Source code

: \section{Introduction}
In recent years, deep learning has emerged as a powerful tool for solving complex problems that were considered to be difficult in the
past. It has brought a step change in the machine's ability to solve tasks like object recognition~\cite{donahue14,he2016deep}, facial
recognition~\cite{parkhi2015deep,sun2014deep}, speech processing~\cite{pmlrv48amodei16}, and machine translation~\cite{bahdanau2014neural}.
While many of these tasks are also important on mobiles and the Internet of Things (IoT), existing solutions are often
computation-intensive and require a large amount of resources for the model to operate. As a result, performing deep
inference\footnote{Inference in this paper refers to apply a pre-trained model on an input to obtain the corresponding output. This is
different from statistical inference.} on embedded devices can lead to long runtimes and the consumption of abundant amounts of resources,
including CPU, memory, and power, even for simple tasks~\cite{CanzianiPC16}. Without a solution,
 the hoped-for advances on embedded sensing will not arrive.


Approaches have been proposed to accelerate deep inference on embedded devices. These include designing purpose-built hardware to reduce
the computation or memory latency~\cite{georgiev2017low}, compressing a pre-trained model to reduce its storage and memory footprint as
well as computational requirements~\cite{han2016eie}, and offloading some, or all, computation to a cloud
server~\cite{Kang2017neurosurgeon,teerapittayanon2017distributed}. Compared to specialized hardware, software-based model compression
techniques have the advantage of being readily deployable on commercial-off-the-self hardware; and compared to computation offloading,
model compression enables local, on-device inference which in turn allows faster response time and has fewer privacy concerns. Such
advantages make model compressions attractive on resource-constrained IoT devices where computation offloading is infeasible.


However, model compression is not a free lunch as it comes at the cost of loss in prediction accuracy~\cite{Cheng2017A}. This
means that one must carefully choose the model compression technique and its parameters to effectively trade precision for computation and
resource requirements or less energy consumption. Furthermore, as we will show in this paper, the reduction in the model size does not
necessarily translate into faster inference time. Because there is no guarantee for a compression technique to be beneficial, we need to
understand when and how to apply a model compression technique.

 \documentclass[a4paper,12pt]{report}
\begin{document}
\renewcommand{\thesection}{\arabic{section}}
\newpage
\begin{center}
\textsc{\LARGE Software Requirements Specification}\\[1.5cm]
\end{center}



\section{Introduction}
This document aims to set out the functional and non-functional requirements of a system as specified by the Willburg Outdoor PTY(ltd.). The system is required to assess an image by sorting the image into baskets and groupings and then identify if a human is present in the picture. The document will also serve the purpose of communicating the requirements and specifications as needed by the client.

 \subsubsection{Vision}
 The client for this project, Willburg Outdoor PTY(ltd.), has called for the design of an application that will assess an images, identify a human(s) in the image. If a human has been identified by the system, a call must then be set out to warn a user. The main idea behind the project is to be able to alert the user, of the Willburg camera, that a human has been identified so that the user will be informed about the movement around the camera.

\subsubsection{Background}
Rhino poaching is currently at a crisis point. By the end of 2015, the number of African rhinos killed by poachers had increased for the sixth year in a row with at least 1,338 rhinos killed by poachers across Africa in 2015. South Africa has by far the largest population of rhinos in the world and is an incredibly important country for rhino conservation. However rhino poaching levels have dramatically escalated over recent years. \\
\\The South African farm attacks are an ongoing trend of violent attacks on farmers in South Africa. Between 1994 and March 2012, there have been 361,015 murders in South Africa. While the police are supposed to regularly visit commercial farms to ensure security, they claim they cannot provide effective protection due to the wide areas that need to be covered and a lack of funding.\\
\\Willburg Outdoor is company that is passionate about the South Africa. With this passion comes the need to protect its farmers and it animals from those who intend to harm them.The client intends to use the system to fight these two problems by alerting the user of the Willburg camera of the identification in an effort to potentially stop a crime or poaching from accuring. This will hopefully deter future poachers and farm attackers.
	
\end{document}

- WHAT THE TASK REQUIRES: Whenever a line of the data includes the word "apply", show that line in full.

- EXPECTED ANSWER:
inference\footnote{Inference in this paper refers to apply a pre-trained model on an input to obtain the corresponding output. This is
understand when and how to apply a model compression technique.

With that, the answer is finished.